In the sixteenth century, Michael told the class, London was like most of you: The British didn’t have much interest in exploration; they were content to stare at one another and silently find flaws or love or both. They listened to music, drank beer, pissed in the street. Anyway, why explore? Londoners assumed they were the centre of the world, content with public floggings and the glory of themselves. Meanwhile, the Spanish sailed across the ocean to spread Christianity and disease, returning with gold.
But at some point you have to embrace the world. How else to define yourself ?
So the British take the leap. In 1576, Martin Frobisher leaves to find a passage to China. He’s handsome, ambitious, essentially a pirate.

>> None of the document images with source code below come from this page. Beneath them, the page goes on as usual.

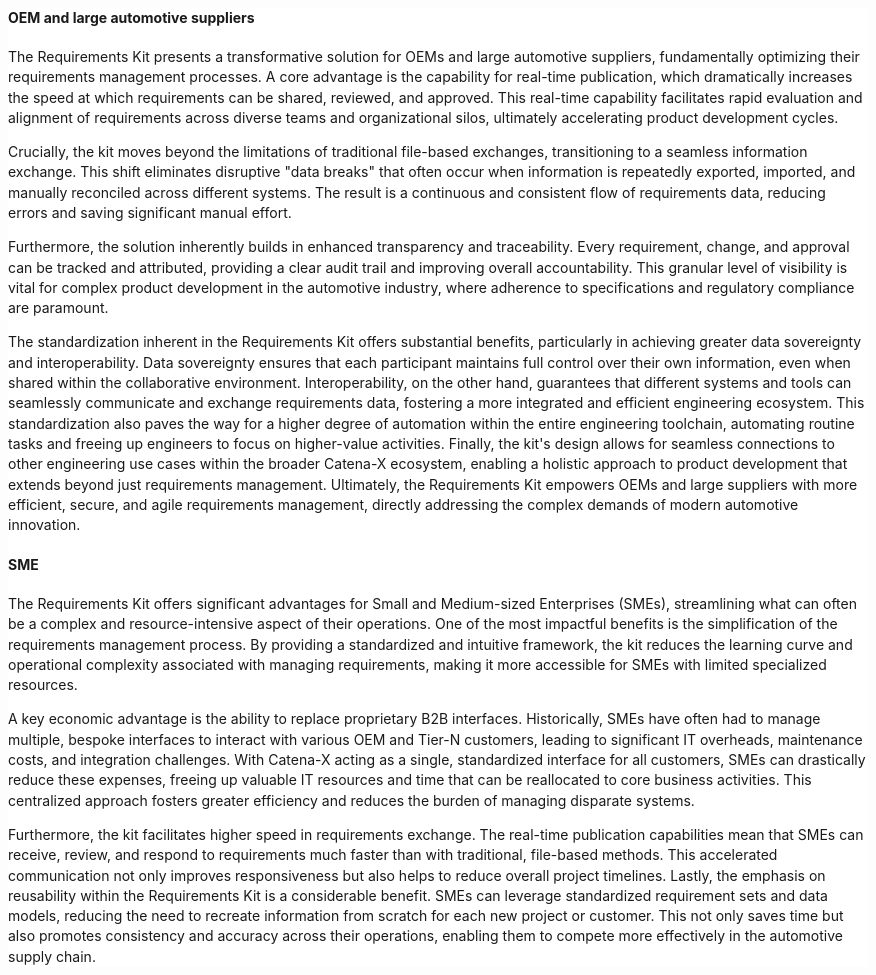 #### OEM and large automotive suppliers

The Requirements Kit presents a transformative solution for OEMs and large automotive suppliers, fundamentally optimizing their requirements management processes. A core advantage is the capability for real-time publication, which dramatically increases the speed at which requirements can be shared, reviewed, and approved. This real-time capability facilitates rapid evaluation and alignment of requirements across diverse teams and organizational silos, ultimately accelerating product development cycles.

Crucially, the kit moves beyond the limitations of traditional file-based exchanges, transitioning to a seamless information exchange. This shift eliminates disruptive "data breaks" that often occur when information is repeatedly exported, imported, and manually reconciled across different systems. The result is a continuous and consistent flow of requirements data, reducing errors and saving significant manual effort.

Furthermore, the solution inherently builds in enhanced transparency and traceability. Every requirement, change, and approval can be tracked and attributed, providing a clear audit trail and improving overall accountability. This granular level of visibility is vital for complex product development in the automotive industry, where adherence to specifications and regulatory compliance are paramount.

The standardization inherent in the Requirements Kit offers substantial benefits, particularly in achieving greater data sovereignty and interoperability. Data sovereignty ensures that each participant maintains full control over their own information, even when shared within the collaborative environment. Interoperability, on the other hand, guarantees that different systems and tools can seamlessly communicate and exchange requirements data, fostering a more integrated and efficient engineering ecosystem. This standardization also paves the way for a higher degree of automation within the entire engineering toolchain, automating routine tasks and freeing up engineers to focus on higher-value activities. Finally, the kit's design allows for seamless connections to other engineering use cases within the broader Catena-X ecosystem, enabling a holistic approach to product development that extends beyond just requirements management. Ultimately, the Requirements Kit empowers OEMs and large suppliers with more efficient, secure, and agile requirements management, directly addressing the complex demands of modern automotive innovation.

#### SME

The Requirements Kit offers significant advantages for Small and Medium-sized Enterprises (SMEs), streamlining what can often be a complex and resource-intensive aspect of their operations. One of the most impactful benefits is the simplification of the requirements management process. By providing a standardized and intuitive framework, the kit reduces the learning curve and operational complexity associated with managing requirements, making it more accessible for SMEs with limited specialized resources.

A key economic advantage is the ability to replace proprietary B2B interfaces. Historically, SMEs have often had to manage multiple, bespoke interfaces to interact with various OEM and Tier-N customers, leading to significant IT overheads, maintenance costs, and integration challenges. With Catena-X acting as a single, standardized interface for all customers, SMEs can drastically reduce these expenses, freeing up valuable IT resources and time that can be reallocated to core business activities. This centralized approach fosters greater efficiency and reduces the burden of managing disparate systems.

Furthermore, the kit facilitates higher speed in requirements exchange. The real-time publication capabilities mean that SMEs can receive, review, and respond to requirements much faster than with traditional, file-based methods. This accelerated communication not only improves responsiveness but also helps to reduce overall project timelines. Lastly, the emphasis on reusability within the Requirements Kit is a considerable benefit. SMEs can leverage standardized requirement sets and data models, reducing the need to recreate information from scratch for each new project or customer. This not only saves time but also promotes consistency and accuracy across their operations, enabling them to compete more effectively in the automotive supply chain.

One of his backers hires a balladeer to write songs about his bravery before he even leaves. Frobisher has maps that are partly rumours and fantasy, drawn by people who have never left London, who rely on traders and travellers and fabulists for their information. On the maps are drawings of sea monsters, fish, game, grape vines, and spice trees. This is the map we all begin with, filled with faith and doubt and error and fear, and with that imperfect document, we sail away.
Frobisher sails to Baffin Island where there are Inuit in their kayaks bouncing on the waves, and when he gets close and sees those weathered, narrow-eyed faces, he is filled with joy. These must be Chinese people; he is close, though China is colder than he imagined. He sends five of his men to accompany the leather boats to shore. They land out of sight and then two of Frobisher’s men appear on the shore and stand there, not moving. They turn away and disappear. Hours go by. Frobisher sends a search party to look for the men, but there is no sign of them or of the magical Chinese. The two men are never seen again.